‘To delight in the
aspects of sentient ruin might appear a heartless pastime, and the pleasure, I
confess, shows the note of perversity.’
~ Italian Hours, Henry
James.
As a rule, old farm buildings in
Ireland are allowed to slide into neglect and decay. But it is possible to give a simple former
farm house new purpose and convert the building into an attractive residence. If only
there were more instances of such intelligent recycling to be found.
‘In an orderly
country,’ chided the German travel writer and ethnographer Johann Georg Kohl
after a visit to Ireland in September 1842, ‘ruins should really not be
tolerated. They should be demolished either in order that the material of which
they consist can be availed of in constructing new and more useful buildings,
or the site that they occupy can be put to different use, or because they
threaten to collapse completely and endanger human activity, or because they
present an unpleasant sight.’
Kohl believed that
members of ‘an orderly, vigilant and progressive human community’ should
eradicate all ruins, before he went to note that, ‘In Ireland, the opposite to
all this has happened, as it is unique in all of Europe for its many ruins. One
finds here a plethora of ruins from all periods of history, like in no other
country.’ Furthermore, he remarked, this melancholy condition was not unique to
ancient buildings since ‘down to our days every century – one could say every
decade – has deposited its ruins on the land. For everywhere one sees a multitude
of dilapidated houses that have only recently fallen into ruin but yet seem
also to have been built only recently.’
More than 170 years after Kohl
made his observations, they remain pertinent.
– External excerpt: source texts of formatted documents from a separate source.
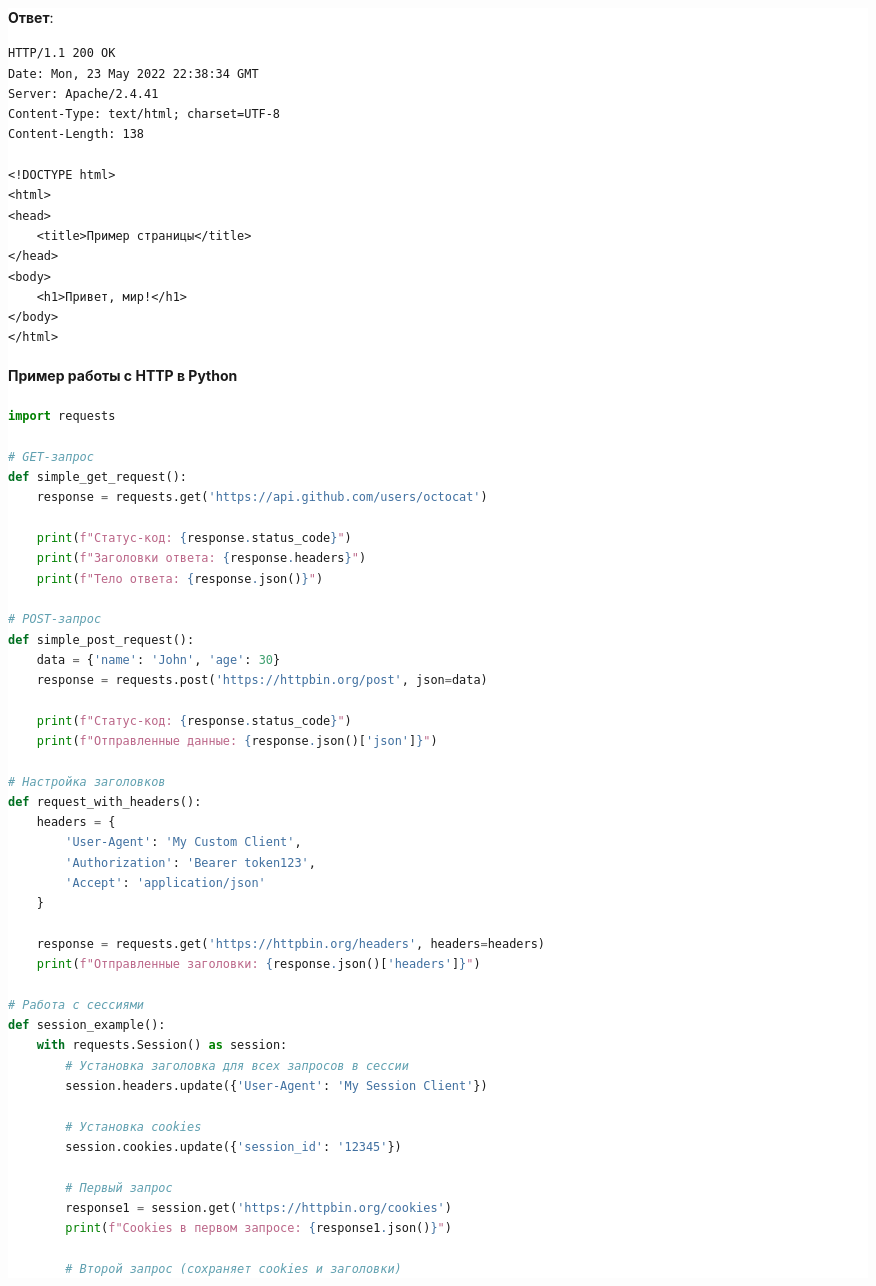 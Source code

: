 **Ответ**:
```
HTTP/1.1 200 OK
Date: Mon, 23 May 2022 22:38:34 GMT
Server: Apache/2.4.41
Content-Type: text/html; charset=UTF-8
Content-Length: 138

<!DOCTYPE html>
<html>
<head>
    <title>Пример страницы</title>
</head>
<body>
    <h1>Привет, мир!</h1>
</body>
</html>
```

#### Пример работы с HTTP в Python

```python
import requests

# GET-запрос
def simple_get_request():
    response = requests.get('https://api.github.com/users/octocat')
    
    print(f"Статус-код: {response.status_code}")
    print(f"Заголовки ответа: {response.headers}")
    print(f"Тело ответа: {response.json()}")

# POST-запрос
def simple_post_request():
    data = {'name': 'John', 'age': 30}
    response = requests.post('https://httpbin.org/post', json=data)
    
    print(f"Статус-код: {response.status_code}")
    print(f"Отправленные данные: {response.json()['json']}")

# Настройка заголовков
def request_with_headers():
    headers = {
        'User-Agent': 'My Custom Client',
        'Authorization': 'Bearer token123',
        'Accept': 'application/json'
    }
    
    response = requests.get('https://httpbin.org/headers', headers=headers)
    print(f"Отправленные заголовки: {response.json()['headers']}")

# Работа с сессиями
def session_example():
    with requests.Session() as session:
        # Установка заголовка для всех запросов в сессии
        session.headers.update({'User-Agent': 'My Session Client'})
        
        # Установка cookies
        session.cookies.update({'session_id': '12345'})
        
        # Первый запрос
        response1 = session.get('https://httpbin.org/cookies')
        print(f"Cookies в первом запросе: {response1.json()}")
        
        # Второй запрос (сохраняет cookies и заголовки)
```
What is especially noticeable is the gratuitous abandonment of buildings
for no apparent reason other than the fallacious notion that they have ceased
to be fit for purpose. This is especially true of the country’s older domestic
dwellings, ripe for adaptation to contemporary use but instead deserted in
favor of something newer – something which will in turn no doubt suffer the
same fate. Hence throughout the countryside one comes across a superabundance
of farmhouses which with just a modicum of inventiveness and panache could be
given a fresh leases of life as an alternative to their more common fate, which
is to molder into ruin.
Such might well have been the
fate of our project had it not been discovered by the present owner. It is in a
style that had remained almost unaltered over the previous hundred years. Unoccupied for more than half a century its
isolation seems to have discouraged anybody else from settling there. Today
that remoteness gives the place its appeal, as do the surrounding vistas of
rolling fields and an uninterrupted view of the Sea below. During the summer months, the owner has been
known to descend to the shore for a swim.
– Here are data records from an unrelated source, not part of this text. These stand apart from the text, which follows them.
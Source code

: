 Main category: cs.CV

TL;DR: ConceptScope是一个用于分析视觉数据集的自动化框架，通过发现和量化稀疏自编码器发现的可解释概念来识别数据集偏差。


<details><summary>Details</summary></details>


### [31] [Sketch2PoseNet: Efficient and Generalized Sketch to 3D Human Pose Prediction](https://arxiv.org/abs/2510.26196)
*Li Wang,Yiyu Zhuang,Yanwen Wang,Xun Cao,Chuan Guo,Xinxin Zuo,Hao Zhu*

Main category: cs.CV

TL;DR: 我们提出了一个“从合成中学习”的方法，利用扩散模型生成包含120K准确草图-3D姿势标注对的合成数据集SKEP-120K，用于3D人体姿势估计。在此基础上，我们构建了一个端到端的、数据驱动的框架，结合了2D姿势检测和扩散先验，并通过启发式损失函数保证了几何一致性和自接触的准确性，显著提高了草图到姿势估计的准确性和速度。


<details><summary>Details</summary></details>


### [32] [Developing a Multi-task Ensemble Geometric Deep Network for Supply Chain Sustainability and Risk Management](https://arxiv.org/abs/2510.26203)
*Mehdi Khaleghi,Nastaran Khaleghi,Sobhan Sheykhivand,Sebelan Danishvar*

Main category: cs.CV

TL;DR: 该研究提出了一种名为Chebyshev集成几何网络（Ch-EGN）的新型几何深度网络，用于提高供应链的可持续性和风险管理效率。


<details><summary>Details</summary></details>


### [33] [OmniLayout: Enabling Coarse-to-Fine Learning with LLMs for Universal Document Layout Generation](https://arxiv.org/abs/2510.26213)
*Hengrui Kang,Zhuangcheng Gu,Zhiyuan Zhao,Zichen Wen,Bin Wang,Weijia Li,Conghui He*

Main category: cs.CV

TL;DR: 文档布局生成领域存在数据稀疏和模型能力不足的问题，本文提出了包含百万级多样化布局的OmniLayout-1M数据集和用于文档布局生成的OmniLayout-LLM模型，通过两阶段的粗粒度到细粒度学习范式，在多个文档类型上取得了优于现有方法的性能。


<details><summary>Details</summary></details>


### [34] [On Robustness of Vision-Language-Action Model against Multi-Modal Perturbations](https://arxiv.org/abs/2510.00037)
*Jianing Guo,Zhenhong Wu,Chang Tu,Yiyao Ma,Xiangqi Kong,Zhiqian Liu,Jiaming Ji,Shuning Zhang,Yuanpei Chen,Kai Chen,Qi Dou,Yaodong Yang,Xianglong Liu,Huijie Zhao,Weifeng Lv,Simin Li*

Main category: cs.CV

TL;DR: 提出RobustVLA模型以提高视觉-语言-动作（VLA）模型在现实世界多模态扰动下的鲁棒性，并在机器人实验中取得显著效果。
Aside from inaccessibility,
another reason why the building would not have won widespread favor is its
understated design: unlike smaller and more overtly endearing thatched
cottages, the average Irish farm house was never known for superfluous
embellishment. Indeed this particular example possesses an unpretentious
simplicity typical of the genus. It rightly celebrates the virtues of clean,
un-fussy composition.
But before these can be celebrated an extensive
program of refurbishment is called for.